Mori Shohei, Shibazaki Takamasa, Kato Daiki, Nakada Takeo, Yabe Mitsuo, Ohtsuka Takashi
Division of Thoracic Surgery, Department of Surgery, The Jikei University School of Medicine, Tokyo, Japan.
Ann Thorac Surg Short Rep. 2022 Aug 7;1(1):161-163. doi: 10.1016/j.atssr.2022.07.003. eCollection 2023 Mar.
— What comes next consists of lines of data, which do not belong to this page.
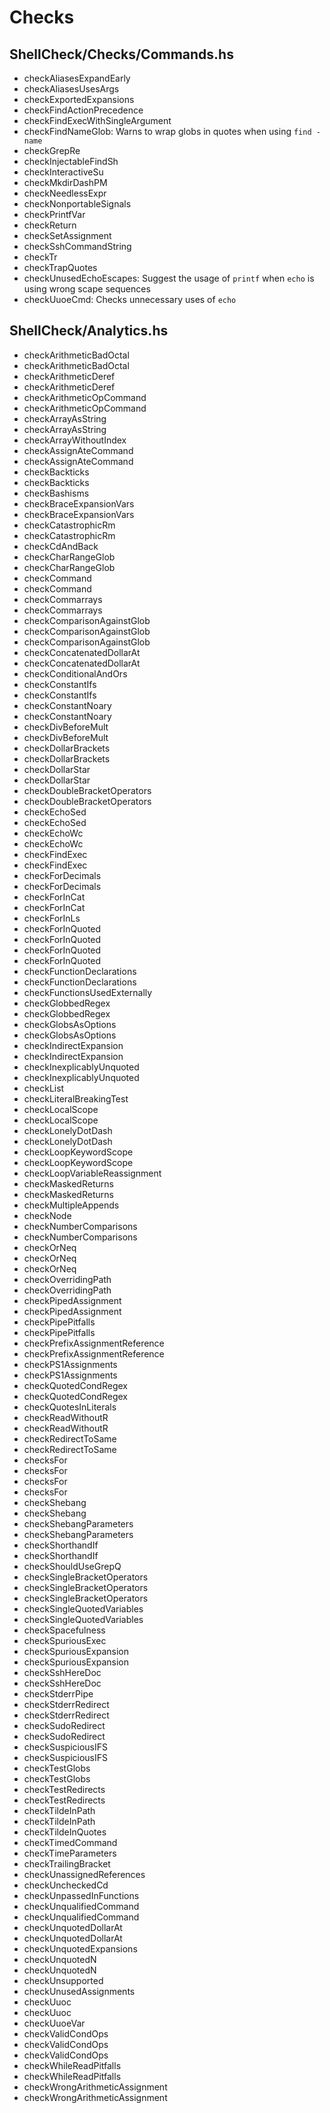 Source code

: # Checks

## ShellCheck/Checks/Commands.hs
- checkAliasesExpandEarly
- checkAliasesUsesArgs
- checkExportedExpansions
- checkFindActionPrecedence
- checkFindExecWithSingleArgument
- checkFindNameGlob: Warns to wrap globs in quotes when using `find -name`
- checkGrepRe
- checkInjectableFindSh
- checkInteractiveSu
- checkMkdirDashPM
- checkNeedlessExpr
- checkNonportableSignals
- checkPrintfVar
- checkReturn
- checkSetAssignment
- checkSshCommandString
- checkTr
- checkTrapQuotes
- checkUnusedEchoEscapes: Suggest the usage of `printf` when `echo` is using wrong scape sequences
- checkUuoeCmd: Checks unnecessary uses of `echo`

## ShellCheck/Analytics.hs
- checkArithmeticBadOctal
- checkArithmeticBadOctal
- checkArithmeticDeref
- checkArithmeticDeref
- checkArithmeticOpCommand
- checkArithmeticOpCommand
- checkArrayAsString
- checkArrayAsString
- checkArrayWithoutIndex
- checkAssignAteCommand
- checkAssignAteCommand
- checkBackticks
- checkBackticks
- checkBashisms
- checkBraceExpansionVars
- checkBraceExpansionVars
- checkCatastrophicRm
- checkCatastrophicRm
- checkCdAndBack
- checkCharRangeGlob
- checkCharRangeGlob
- checkCommand
- checkCommand
- checkCommarrays
- checkCommarrays
- checkComparisonAgainstGlob
- checkComparisonAgainstGlob
- checkComparisonAgainstGlob
- checkConcatenatedDollarAt
- checkConcatenatedDollarAt
- checkConditionalAndOrs
- checkConstantIfs
- checkConstantIfs
- checkConstantNoary
- checkConstantNoary
- checkDivBeforeMult
- checkDivBeforeMult
- checkDollarBrackets
- checkDollarBrackets
- checkDollarStar
- checkDollarStar
- checkDoubleBracketOperators
- checkDoubleBracketOperators
- checkEchoSed
- checkEchoSed
- checkEchoWc
- checkEchoWc
- checkFindExec
- checkFindExec
- checkForDecimals
- checkForDecimals
- checkForInCat
- checkForInCat
- checkForInLs
- checkForInQuoted
- checkForInQuoted
- checkForInQuoted
- checkForInQuoted
- checkFunctionDeclarations
- checkFunctionDeclarations
- checkFunctionsUsedExternally
- checkGlobbedRegex
- checkGlobbedRegex
- checkGlobsAsOptions
- checkGlobsAsOptions
- checkIndirectExpansion
- checkIndirectExpansion
- checkInexplicablyUnquoted
- checkInexplicablyUnquoted
- checkList
- checkLiteralBreakingTest
- checkLocalScope
- checkLocalScope
- checkLonelyDotDash
- checkLonelyDotDash
- checkLoopKeywordScope
- checkLoopKeywordScope
- checkLoopVariableReassignment
- checkMaskedReturns
- checkMaskedReturns
- checkMultipleAppends
- checkNode
- checkNumberComparisons
- checkNumberComparisons
- checkOrNeq
- checkOrNeq
- checkOrNeq
- checkOverridingPath
- checkOverridingPath
- checkPipedAssignment
- checkPipedAssignment
- checkPipePitfalls
- checkPipePitfalls
- checkPrefixAssignmentReference
- checkPrefixAssignmentReference
- checkPS1Assignments
- checkPS1Assignments
- checkQuotedCondRegex
- checkQuotedCondRegex
- checkQuotesInLiterals
- checkReadWithoutR
- checkReadWithoutR
- checkRedirectToSame
- checkRedirectToSame
- checksFor
- checksFor
- checksFor
- checksFor
- checkShebang
- checkShebang
- checkShebangParameters
- checkShebangParameters
- checkShorthandIf
- checkShorthandIf
- checkShouldUseGrepQ
- checkSingleBracketOperators
- checkSingleBracketOperators
- checkSingleBracketOperators
- checkSingleQuotedVariables
- checkSingleQuotedVariables
- checkSpacefulness
- checkSpuriousExec
- checkSpuriousExpansion
- checkSpuriousExpansion
- checkSshHereDoc
- checkSshHereDoc
- checkStderrPipe
- checkStderrRedirect
- checkStderrRedirect
- checkSudoRedirect
- checkSudoRedirect
- checkSuspiciousIFS
- checkSuspiciousIFS
- checkTestGlobs
- checkTestGlobs
- checkTestRedirects
- checkTestRedirects
- checkTildeInPath
- checkTildeInPath
- checkTildeInQuotes
- checkTimedCommand
- checkTimeParameters
- checkTrailingBracket
- checkUnassignedReferences
- checkUncheckedCd
- checkUnpassedInFunctions
- checkUnqualifiedCommand
- checkUnqualifiedCommand
- checkUnquotedDollarAt
- checkUnquotedDollarAt
- checkUnquotedExpansions
- checkUnquotedN
- checkUnquotedN
- checkUnsupported
- checkUnusedAssignments
- checkUuoc
- checkUuoc
- checkUuoeVar
- checkValidCondOps
- checkValidCondOps
- checkValidCondOps
- checkWhileReadPitfalls
- checkWhileReadPitfalls
- checkWrongArithmeticAssignment
- checkWrongArithmeticAssignment
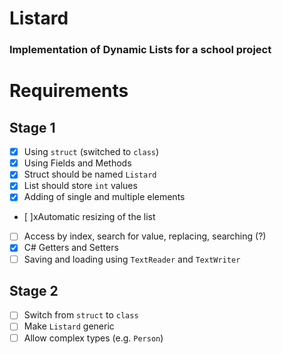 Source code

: # Listard

### Implementation of Dynamic Lists for a school project

# Requirements

## Stage 1

* [x] Using `struct` (switched to `class`)
* [x] Using Fields and Methods
* [x] Struct should be named `Listard`
* [x] List should store `int` values
* [x] Adding of single and multiple elements
* [ ]xAutomatic resizing of the list
* [ ] Access by index, search for value, replacing, searching (?)
* [x] C# Getters and Setters
* [ ] Saving and loading using `TextReader` and `TextWriter`

## Stage 2

* [ ] Switch from `struct` to `class`
* [ ] Make `Listard` generic
* [ ] Allow complex types (e.g. `Person`)
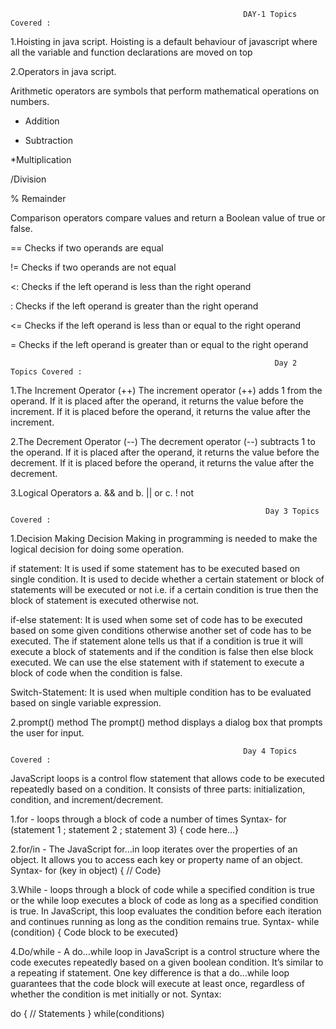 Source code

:                                                         DAY-1 Topics Covered :

1.Hoisting in java script. Hoisting is a default behaviour of javascript where all the variable and function declarations are moved on top

2.Operators in java script.

Arithmetic operators are symbols that perform mathematical operations on numbers.

+ Addition

- Subtraction

*Multiplication

/Division

% Remainder

Comparison operators compare values and return a Boolean value of true or false.

== Checks if two operands are equal

!= Checks if two operands are not equal

<: Checks if the left operand is less than the right operand

: Checks if the left operand is greater than the right operand

<= Checks if the left operand is less than or equal to the right operand

= Checks if the left operand is greater than or equal to the right operand


                                                               Day 2 Topics Covered :

1.The Increment Operator (++)
 The increment operator (++) adds 1 from the operand.
 If it is placed after the operand, it returns the value before the increment.
 If it is placed before the operand, it returns the value after the increment.

2.The Decrement Operator (--)
 The decrement operator (--) subtracts 1 to the operand.
 If it is placed after the operand, it returns the value before the decrement.
 If it is placed before the operand, it returns the value after the decrement.
 
3.Logical Operators
 a. && and
 b. || or
 c. ! not

                                                             Day 3 Topics Covered :

1.Decision Making
Decision Making in programming is needed to make the logical decision for doing some operation.

if statement: It is used if some statement has to be executed based on single condition. It is used to decide whether a certain statement or block of statements will be executed or not i.e. if a certain condition is true then the block of statement is executed otherwise not.

if-else statement: It is used when some set of code has to be executed based on some given conditions otherwise another set of code has to be executed. The if statement alone tells us that if a condition is true it will execute a block of statements and if the condition is false then else block executed. We can use the else statement with if statement to execute a block of code when the condition is false.

Switch-Statement: It is used when multiple condition has to be evaluated based on single variable expression.

2.prompt() method
The prompt() method displays a dialog box that prompts the user for input.


                                                        Day 4 Topics Covered :

JavaScript loops is a control flow statement that allows code to be executed repeatedly based on a condition. It consists of three parts: initialization, condition, and increment/decrement.

1.for - loops through a block of code a number of times
Syntax-
for (statement 1 ; statement 2 ; statement 3)
{ code here...}

2.for/in - The JavaScript for…in loop iterates over the properties of an object. It allows you to access each key or property name of an object.
Syntax-
for (key in object) {    // Code}

3.While - loops through a block of code while a specified condition is true or the while loop executes a block of code as long as a specified condition is true. In JavaScript, this loop evaluates the condition before each iteration and continues running as long as the condition remains true.
Syntax-
while (condition) {    Code block to be executed}

4.Do/while - A do…while loop in JavaScript is a control structure where the code executes repeatedly based on a given boolean condition. It’s similar to a repeating if statement. One key difference is that a do…while loop guarantees that the code block will execute at least once, regardless of whether the condition is met initially or not.
Syntax:

do {
    // Statements
}
while(conditions)




















 


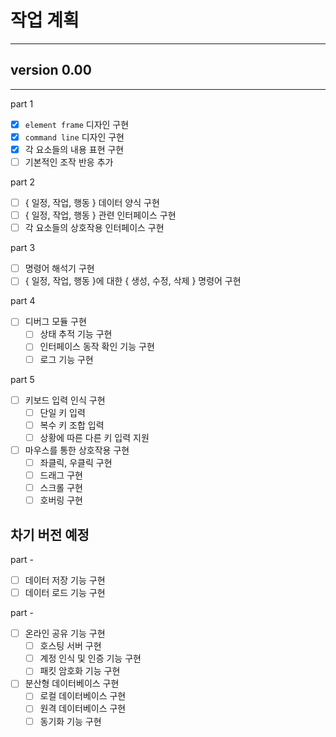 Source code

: # 작업 계획
---

## version 0.00
--- 

part 1
- [x] `element frame` 디자인 구현
- [x] `command line` 디자인 구현
- [x] 각 요소들의 내용 표현 구현
- [ ] 기본적인 조작 반응 추가

part 2
- [ ] { 일정, 작업, 행동 } 데이터 양식 구현
- [ ] { 일정, 작업, 행동 } 관련 인터페이스 구현
- [ ] 각 요소들의 상호작용 인터페이스 구현

part 3
- [ ] 명령어 해석기 구현
- [ ] { 일정, 작업, 행동 }에 대한 { 생성, 수정, 삭제 } 명령어 구현

part 4
- [ ] 디버그 모듈 구현
    - [ ] 상태 추적 기능 구현
    - [ ] 인터페이스 동작 확인 기능 구현
    - [ ] 로그 기능 구현        

part 5
- [ ] 키보드 입력 인식 구현
    - [ ] 단일 키 입력
    - [ ] 복수 키 조합 입력
    - [ ] 상황에 따른 다른 키 입력 지원
- [ ] 마우스를 통한 상호작용 구현
    - [ ] 좌클릭, 우클릭 구현
    - [ ] 드래그 구현
    - [ ] 스크롤 구현
    - [ ] 호버링 구현

## 차기 버전 예정

part -
- [ ] 데이터 저장 기능 구현
- [ ] 데이터 로드 기능 구현

part -
- [ ] 온라인 공유 기능 구현
    - [ ] 호스팅 서버 구현
    - [ ] 계정 인식 및 인증 기능 구현
    - [ ] 패킷 암호화 기능 구현
- [ ] 분산형 데이터베이스 구현
    - [ ] 로컬 데이터베이스 구현
    - [ ] 원격 데이터베이스 구현
    - [ ] 동기화 기능 구현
Robot-assisted thymothymectomy with 1 subxiphoid and 3 intercostal ports provides high maneuverability around the upper poles of the thymus and excellent visualization of the superior sections of the phrenic nerves. However, it limits the visibility of the inferior sections of the phrenic nerves and hinders maneuverability around the pericardiophrenic angle in cases of extended thymothymectomy. This report describes the "lateral view preceding method" that successfully uses bilateral thoracoscopy to dissect the lower poles of the thymus and mediastinal fat around the pericardiophrenic angle, followed by robot-assisted thymothymectomy to remove the upper poles of the thymus.
采用1个剑突下端口和3个肋间端口的机器人辅助胸腺切除术,在胸腺上极周围具有较高的可操作性,对膈神经上段有极佳的视野。然而,在扩大胸腺切除术的情况下,它限制了膈神经下段的视野,并妨碍了在心包膈角周围的可操作性。本报告描述了“侧视先行法”,该方法成功地使用双侧胸腔镜解剖胸腺下极和心包膈角周围的纵隔脂肪,随后进行机器人辅助胸腺切除术以切除胸腺上极。